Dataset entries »
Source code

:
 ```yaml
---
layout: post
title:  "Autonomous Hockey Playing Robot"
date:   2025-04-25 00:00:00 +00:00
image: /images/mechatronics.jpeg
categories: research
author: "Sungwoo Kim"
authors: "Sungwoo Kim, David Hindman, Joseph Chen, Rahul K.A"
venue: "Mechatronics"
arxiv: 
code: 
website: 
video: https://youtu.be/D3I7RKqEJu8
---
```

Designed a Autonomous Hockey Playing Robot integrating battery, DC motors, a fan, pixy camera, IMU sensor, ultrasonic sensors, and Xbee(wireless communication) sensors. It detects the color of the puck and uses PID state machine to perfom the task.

--

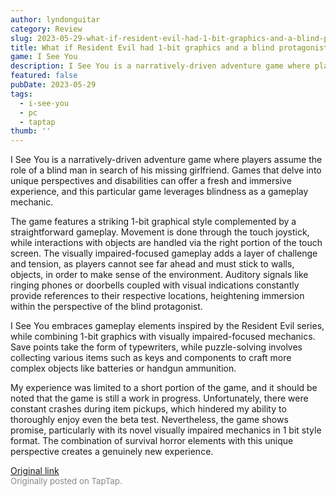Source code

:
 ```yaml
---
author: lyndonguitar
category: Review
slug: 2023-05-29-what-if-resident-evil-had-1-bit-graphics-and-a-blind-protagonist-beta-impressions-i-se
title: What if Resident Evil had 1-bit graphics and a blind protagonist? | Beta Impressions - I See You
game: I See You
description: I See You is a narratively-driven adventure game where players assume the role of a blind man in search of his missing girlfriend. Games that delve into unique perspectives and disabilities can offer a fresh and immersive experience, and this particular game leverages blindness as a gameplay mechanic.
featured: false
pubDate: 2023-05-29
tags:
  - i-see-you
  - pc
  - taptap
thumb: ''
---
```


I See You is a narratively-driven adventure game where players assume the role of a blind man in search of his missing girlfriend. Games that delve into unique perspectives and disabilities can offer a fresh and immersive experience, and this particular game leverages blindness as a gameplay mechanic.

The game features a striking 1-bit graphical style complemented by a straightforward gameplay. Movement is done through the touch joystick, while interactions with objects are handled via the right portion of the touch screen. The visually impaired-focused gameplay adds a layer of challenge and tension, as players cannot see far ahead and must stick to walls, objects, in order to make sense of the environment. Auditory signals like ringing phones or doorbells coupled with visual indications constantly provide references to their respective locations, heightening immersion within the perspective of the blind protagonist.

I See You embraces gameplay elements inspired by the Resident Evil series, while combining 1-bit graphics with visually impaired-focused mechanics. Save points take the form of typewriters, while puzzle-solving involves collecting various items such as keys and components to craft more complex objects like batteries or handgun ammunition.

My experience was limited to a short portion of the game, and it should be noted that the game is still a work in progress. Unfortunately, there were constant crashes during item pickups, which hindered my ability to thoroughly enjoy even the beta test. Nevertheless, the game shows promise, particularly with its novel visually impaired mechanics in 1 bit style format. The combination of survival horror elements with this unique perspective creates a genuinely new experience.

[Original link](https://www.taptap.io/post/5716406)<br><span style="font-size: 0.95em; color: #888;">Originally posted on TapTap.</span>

--

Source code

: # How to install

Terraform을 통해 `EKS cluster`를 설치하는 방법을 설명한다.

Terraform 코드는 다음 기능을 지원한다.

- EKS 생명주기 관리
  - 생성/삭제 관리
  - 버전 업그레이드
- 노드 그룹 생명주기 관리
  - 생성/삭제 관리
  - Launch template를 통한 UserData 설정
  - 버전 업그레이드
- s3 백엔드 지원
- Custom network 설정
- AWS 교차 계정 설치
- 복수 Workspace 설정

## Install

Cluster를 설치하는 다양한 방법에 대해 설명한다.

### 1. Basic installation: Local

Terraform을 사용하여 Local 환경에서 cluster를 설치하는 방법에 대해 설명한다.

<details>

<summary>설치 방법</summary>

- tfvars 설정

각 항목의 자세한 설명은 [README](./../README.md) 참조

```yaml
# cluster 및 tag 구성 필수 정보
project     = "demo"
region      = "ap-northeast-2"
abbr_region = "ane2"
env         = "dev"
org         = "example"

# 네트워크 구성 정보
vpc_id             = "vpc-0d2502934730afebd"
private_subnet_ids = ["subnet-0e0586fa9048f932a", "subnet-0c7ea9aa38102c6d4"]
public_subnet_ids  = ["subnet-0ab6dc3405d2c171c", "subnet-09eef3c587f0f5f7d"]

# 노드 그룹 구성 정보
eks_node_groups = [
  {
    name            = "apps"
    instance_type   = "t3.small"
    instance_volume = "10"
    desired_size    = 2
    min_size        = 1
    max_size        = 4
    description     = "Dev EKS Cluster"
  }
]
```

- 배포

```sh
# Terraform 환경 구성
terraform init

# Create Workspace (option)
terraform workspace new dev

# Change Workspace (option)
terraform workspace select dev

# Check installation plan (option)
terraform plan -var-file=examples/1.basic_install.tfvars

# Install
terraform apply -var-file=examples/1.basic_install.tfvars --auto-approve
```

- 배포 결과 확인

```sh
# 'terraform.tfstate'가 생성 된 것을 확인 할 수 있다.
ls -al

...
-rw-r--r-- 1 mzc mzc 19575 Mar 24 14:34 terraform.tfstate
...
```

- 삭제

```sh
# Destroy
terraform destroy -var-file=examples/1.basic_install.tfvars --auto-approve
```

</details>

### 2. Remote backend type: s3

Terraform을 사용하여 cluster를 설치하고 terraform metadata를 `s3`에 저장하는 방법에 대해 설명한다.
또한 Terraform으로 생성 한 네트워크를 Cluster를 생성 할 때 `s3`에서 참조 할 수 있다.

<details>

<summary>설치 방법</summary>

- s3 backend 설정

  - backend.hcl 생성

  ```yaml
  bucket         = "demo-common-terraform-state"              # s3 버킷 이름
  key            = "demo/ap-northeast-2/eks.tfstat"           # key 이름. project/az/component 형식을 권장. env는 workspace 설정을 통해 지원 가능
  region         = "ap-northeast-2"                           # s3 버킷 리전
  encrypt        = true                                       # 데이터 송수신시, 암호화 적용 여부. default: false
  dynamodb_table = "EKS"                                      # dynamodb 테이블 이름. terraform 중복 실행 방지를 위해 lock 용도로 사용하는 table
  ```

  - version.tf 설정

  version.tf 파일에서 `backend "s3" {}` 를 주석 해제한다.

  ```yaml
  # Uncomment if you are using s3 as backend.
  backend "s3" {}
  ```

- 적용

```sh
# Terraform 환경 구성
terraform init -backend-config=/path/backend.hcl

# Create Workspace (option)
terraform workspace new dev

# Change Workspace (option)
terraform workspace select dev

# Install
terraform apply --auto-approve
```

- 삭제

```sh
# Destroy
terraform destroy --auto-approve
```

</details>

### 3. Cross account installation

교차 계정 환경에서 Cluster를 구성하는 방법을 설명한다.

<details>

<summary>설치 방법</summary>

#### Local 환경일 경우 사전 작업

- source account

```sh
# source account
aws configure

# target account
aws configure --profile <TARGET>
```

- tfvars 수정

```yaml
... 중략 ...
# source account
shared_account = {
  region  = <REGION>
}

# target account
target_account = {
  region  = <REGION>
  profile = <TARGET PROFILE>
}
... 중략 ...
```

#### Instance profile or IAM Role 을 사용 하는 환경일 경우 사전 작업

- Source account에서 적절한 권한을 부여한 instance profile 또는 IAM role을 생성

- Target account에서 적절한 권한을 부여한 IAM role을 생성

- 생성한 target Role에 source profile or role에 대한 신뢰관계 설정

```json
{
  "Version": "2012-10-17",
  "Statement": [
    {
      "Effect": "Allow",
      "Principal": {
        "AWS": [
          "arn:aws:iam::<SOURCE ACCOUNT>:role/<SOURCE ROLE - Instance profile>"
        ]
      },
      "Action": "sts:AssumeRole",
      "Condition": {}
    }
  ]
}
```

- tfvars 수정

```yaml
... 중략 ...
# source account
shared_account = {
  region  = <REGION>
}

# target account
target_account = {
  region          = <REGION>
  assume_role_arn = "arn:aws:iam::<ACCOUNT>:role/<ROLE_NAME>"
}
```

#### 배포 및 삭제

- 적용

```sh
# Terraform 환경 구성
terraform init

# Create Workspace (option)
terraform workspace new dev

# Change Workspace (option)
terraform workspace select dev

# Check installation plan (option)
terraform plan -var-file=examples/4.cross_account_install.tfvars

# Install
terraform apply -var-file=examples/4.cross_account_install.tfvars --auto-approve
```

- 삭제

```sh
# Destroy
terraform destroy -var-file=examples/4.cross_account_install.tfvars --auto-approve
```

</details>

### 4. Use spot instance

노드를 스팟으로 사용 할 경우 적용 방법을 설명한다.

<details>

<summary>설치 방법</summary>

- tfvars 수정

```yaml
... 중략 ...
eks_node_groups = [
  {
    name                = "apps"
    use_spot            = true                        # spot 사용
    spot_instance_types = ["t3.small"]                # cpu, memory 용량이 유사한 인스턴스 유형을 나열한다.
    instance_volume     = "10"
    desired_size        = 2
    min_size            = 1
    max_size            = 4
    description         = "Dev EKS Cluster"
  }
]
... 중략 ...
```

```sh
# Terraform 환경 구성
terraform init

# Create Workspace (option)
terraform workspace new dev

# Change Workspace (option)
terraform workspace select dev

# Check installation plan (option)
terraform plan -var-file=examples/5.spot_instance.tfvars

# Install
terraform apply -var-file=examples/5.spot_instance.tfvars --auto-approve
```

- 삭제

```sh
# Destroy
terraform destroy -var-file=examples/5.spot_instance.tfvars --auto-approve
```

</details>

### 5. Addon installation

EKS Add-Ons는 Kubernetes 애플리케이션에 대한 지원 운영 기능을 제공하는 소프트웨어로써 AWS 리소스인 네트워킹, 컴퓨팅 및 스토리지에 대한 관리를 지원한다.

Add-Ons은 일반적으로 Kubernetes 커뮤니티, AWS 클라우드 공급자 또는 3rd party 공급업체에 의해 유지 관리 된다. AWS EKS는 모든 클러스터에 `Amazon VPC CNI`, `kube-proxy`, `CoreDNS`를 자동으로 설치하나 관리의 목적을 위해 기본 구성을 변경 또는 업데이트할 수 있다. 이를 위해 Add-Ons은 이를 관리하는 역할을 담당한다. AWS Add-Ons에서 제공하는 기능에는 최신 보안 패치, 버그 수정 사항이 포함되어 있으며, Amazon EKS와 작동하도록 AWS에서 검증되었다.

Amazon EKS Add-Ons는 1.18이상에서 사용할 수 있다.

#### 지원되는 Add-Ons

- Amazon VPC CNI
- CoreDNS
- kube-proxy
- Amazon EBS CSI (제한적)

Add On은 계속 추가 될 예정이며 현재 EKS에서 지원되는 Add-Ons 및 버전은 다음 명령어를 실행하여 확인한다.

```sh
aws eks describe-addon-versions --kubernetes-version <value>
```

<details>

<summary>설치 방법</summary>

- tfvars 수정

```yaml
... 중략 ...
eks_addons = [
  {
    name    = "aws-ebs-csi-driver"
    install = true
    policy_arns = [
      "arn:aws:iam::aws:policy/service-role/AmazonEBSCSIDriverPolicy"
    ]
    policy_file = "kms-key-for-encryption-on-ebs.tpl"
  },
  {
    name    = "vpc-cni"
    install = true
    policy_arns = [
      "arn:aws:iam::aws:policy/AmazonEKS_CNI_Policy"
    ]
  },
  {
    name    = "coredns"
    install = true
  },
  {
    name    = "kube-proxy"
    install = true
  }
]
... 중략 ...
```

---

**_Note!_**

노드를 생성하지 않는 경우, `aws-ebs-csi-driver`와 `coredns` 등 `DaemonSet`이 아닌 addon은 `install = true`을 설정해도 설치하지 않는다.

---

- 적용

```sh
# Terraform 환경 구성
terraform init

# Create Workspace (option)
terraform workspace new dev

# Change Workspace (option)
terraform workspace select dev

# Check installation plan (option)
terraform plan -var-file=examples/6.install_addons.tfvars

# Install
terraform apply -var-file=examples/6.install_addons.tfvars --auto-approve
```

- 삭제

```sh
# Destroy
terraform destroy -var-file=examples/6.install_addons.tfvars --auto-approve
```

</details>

Assigned task » Where the string "사용하여" appears in a line of the entries above, return that line.

Final answer »
Terraform을 사용하여 Local 환경에서 cluster를 설치하는 방법에 대해 설명한다.
Terraform을 사용하여 cluster를 설치하고 terraform metadata를 `s3`에 저장하는 방법에 대해 설명한다.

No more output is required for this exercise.